The Alternates: Horror’s Most Unsettling Modern Monsters

The show’s early episodes mostly take place within the fictional Mandela County in Wisconsin and depict life in a world where demonic entities are capable of using media to enter our reality. This process usually involves scaring victims into killing themselves and then repurposing their bodies as horrific doppelgangers referred to as “Alternates”. This terrifying phenomenon has become so common that local police already have specialized procedures in place to deal with the issue, though this usually consists of simply ignoring calls for help so as to avoid spreading so-called “Metaphysical Awareness Disorder” any further.

Over time, Kister would expand this mythology and incorporate different kinds of Alternates into the mix, though the story never stopped deconstructing religious concepts.
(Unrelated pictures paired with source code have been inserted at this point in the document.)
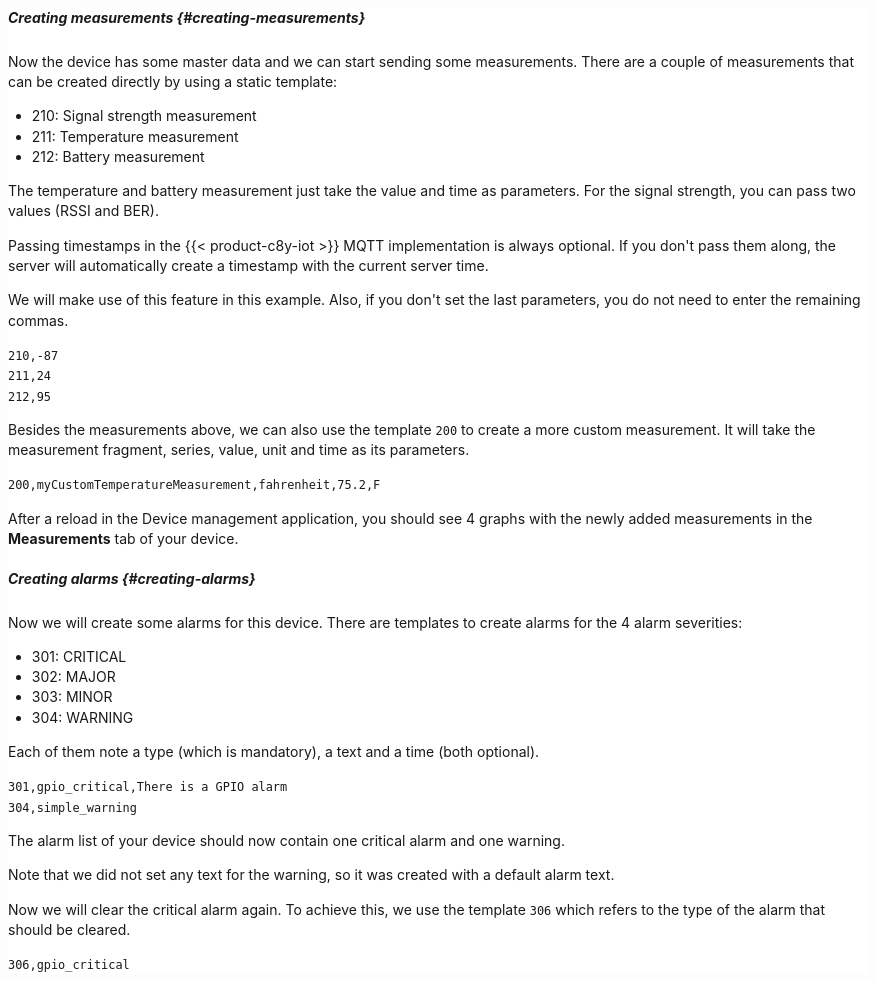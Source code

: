 ##### Creating measurements {#creating-measurements}

Now the device has some master data and we can start sending some measurements.
There are a couple of measurements that can be created directly by using a static template:

* 210: Signal strength measurement
* 211: Temperature measurement
* 212: Battery measurement

The temperature and battery measurement just take the value and time as parameters. For the signal strength, you can pass two values (RSSI and BER).

Passing timestamps in the {{< product-c8y-iot >}} MQTT implementation is always optional. If you don't pass them along, the server will automatically create a timestamp with the current server time.

We will make use of this feature in this example. Also, if you don't set the last parameters, you do not need to enter the remaining commas.

```text
210,-87
211,24
212,95
```

Besides the measurements above, we can also use the template `200` to create a more custom measurement. It will take the measurement fragment, series, value, unit and time as its parameters.

```text
200,myCustomTemperatureMeasurement,fahrenheit,75.2,F
```

After a reload in the Device management application, you should see 4 graphs with the newly added measurements in the **Measurements** tab of your device.

##### Creating alarms {#creating-alarms}

Now we will create some alarms for this device. There are templates to create alarms for the 4 alarm severities:

* 301: CRITICAL
* 302: MAJOR
* 303: MINOR
* 304: WARNING

Each of them note a type (which is mandatory), a text and a time (both optional).

```text
301,gpio_critical,There is a GPIO alarm
304,simple_warning
```

The alarm list of your device should now contain one critical alarm and one warning.

Note that we did not set any text for the warning, so it was created with a default alarm text.

Now we will clear the critical alarm again. To achieve this, we use the template `306` which refers to the type of the alarm that should be cleared.

```text
306,gpio_critical
```
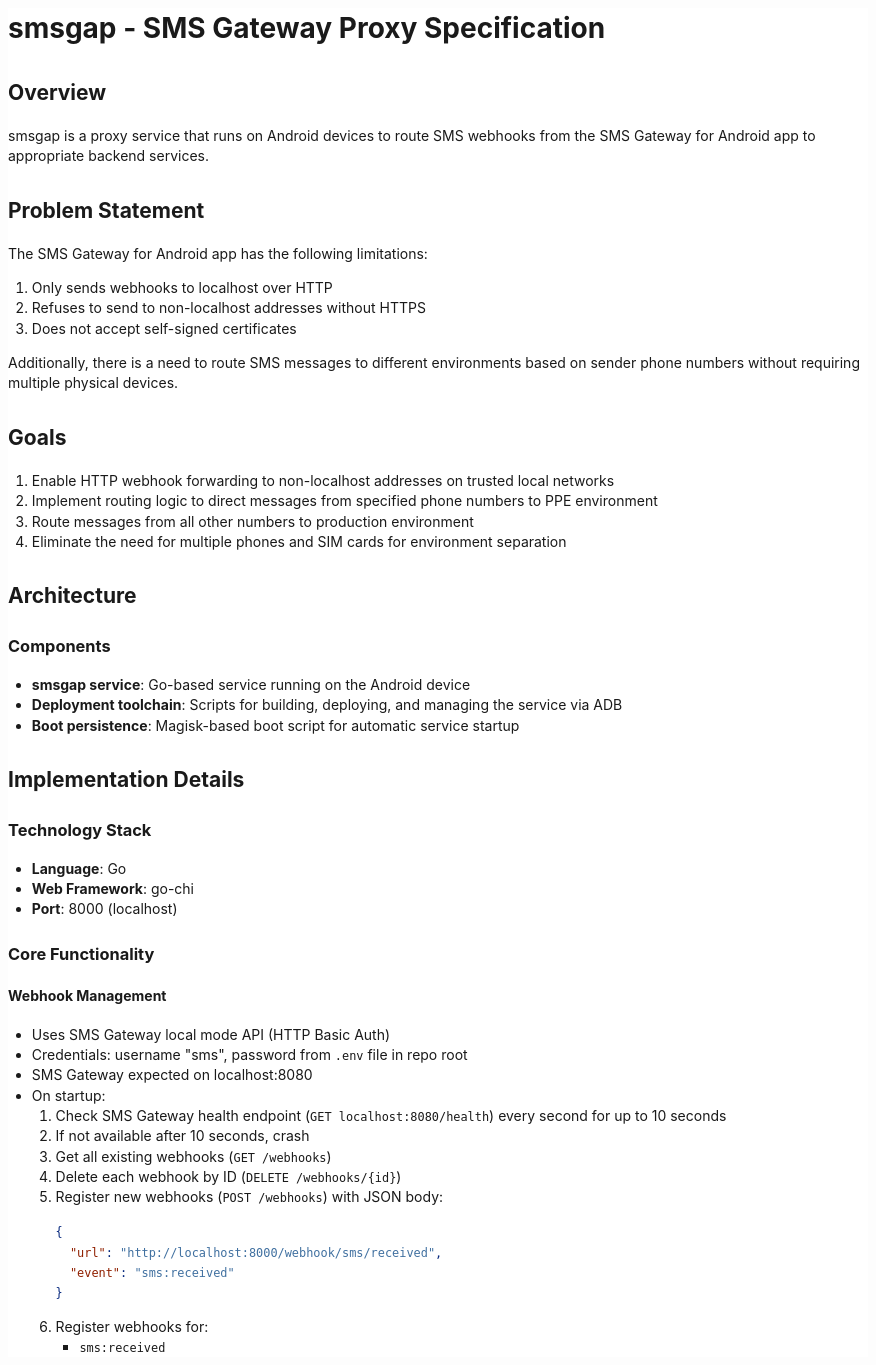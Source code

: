 # smsgap - SMS Gateway Proxy Specification

## Overview

smsgap is a proxy service that runs on Android devices to route SMS webhooks from the SMS Gateway for Android app to appropriate backend services.

## Problem Statement

The SMS Gateway for Android app has the following limitations:
1. Only sends webhooks to localhost over HTTP
2. Refuses to send to non-localhost addresses without HTTPS
3. Does not accept self-signed certificates

Additionally, there is a need to route SMS messages to different environments based on sender phone numbers without requiring multiple physical devices.

## Goals

1. Enable HTTP webhook forwarding to non-localhost addresses on trusted local networks
2. Implement routing logic to direct messages from specified phone numbers to PPE environment
3. Route messages from all other numbers to production environment
4. Eliminate the need for multiple phones and SIM cards for environment separation

## Architecture

### Components

- **smsgap service**: Go-based service running on the Android device
- **Deployment toolchain**: Scripts for building, deploying, and managing the service via ADB
- **Boot persistence**: Magisk-based boot script for automatic service startup

## Implementation Details

### Technology Stack
- **Language**: Go
- **Web Framework**: go-chi
- **Port**: 8000 (localhost)

### Core Functionality

#### Webhook Management
- Uses SMS Gateway local mode API (HTTP Basic Auth)
- Credentials: username "sms", password from `.env` file in repo root
- SMS Gateway expected on localhost:8080
- On startup:
  1. Check SMS Gateway health endpoint (`GET localhost:8080/health`) every second for up to 10 seconds
  2. If not available after 10 seconds, crash
  3. Get all existing webhooks (`GET /webhooks`)
  4. Delete each webhook by ID (`DELETE /webhooks/{id}`)
  5. Register new webhooks (`POST /webhooks`) with JSON body:
     ```json
     {
       "url": "http://localhost:8000/webhook/sms/received",
       "event": "sms:received"
     }
     ```
  6. Register webhooks for:
     - `sms:received`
The series’ second volume exponentially increased both video quality and the overall narrative scope as we began to follow the lives of characters who had already grown up in this dystopian hellscape where the government is forced to prohibit religion, television, and even mirrors in the hopes of mitigating the damage done by the ongoing invasion of otherworldly entities.

The really interesting part comes into play when you realize exactly how the Alternates make use of scary media in order to spread their demonic influence, with the analog horror of it all being a diegetic part of the story and something of a memetic trap orchestrated by the false Gabriel.

I particularly appreciate how some characters begin to suspect that there’s something wrong with their version of reality and that things weren’t meant to play out this way, especially when Mark utters the haunting line “who have I been praying to all this time?” That’s why I think The Mandela Catalogue is an effective piece of religious horror even if you don’t subscribe to the Christian worldview, as the mere idea of a world where evil has already won is a universally terrifying concept in and of itself. Not only that, but the series’ uncanny analog imagery alone is already worth the price of admission, as you’ve likely already noticed by looking at the pictures accompanying this article.

Why The Feature Adaptation Could Be Horror’s Next Big Success

It’s actually been a whole year since Kister first announced that he had been working on a feature-length screenplay for a Mandela Catalogue movie since 2022, with his proposed story following an ensemble of high-school graduates who uncover a supernatural conspiracy after the mysterious disappearance of a fellow student. This premise sounds similar to narrative elements present in the series’ second volume, but I’m pretty sure that Kister is going to go the Kane Parsons route and make the movie more of a spin-off than a re-imagining of its source material.

While notable Hollywood producers like Aaron B. Koontz, Scott Stuber, and Steven Spielberg himself are backing the upcoming project, I feel like there’s no one better to adapt this deeply personal exploration of faith and the dark side of communication than the person who first came up with it. That’s why I can’t wait to see Kister’s work on the big screen, as I have a feeling that this young filmmaker is the next one on the list about to make cinematic history – especially since this is clearly a passion project that has been in the works for years at this point!

That being said, there’s always a chance that the film could end up unleashing a fresh wave of Alternate incursions, but I guess that’s just a risk we’ll have to take.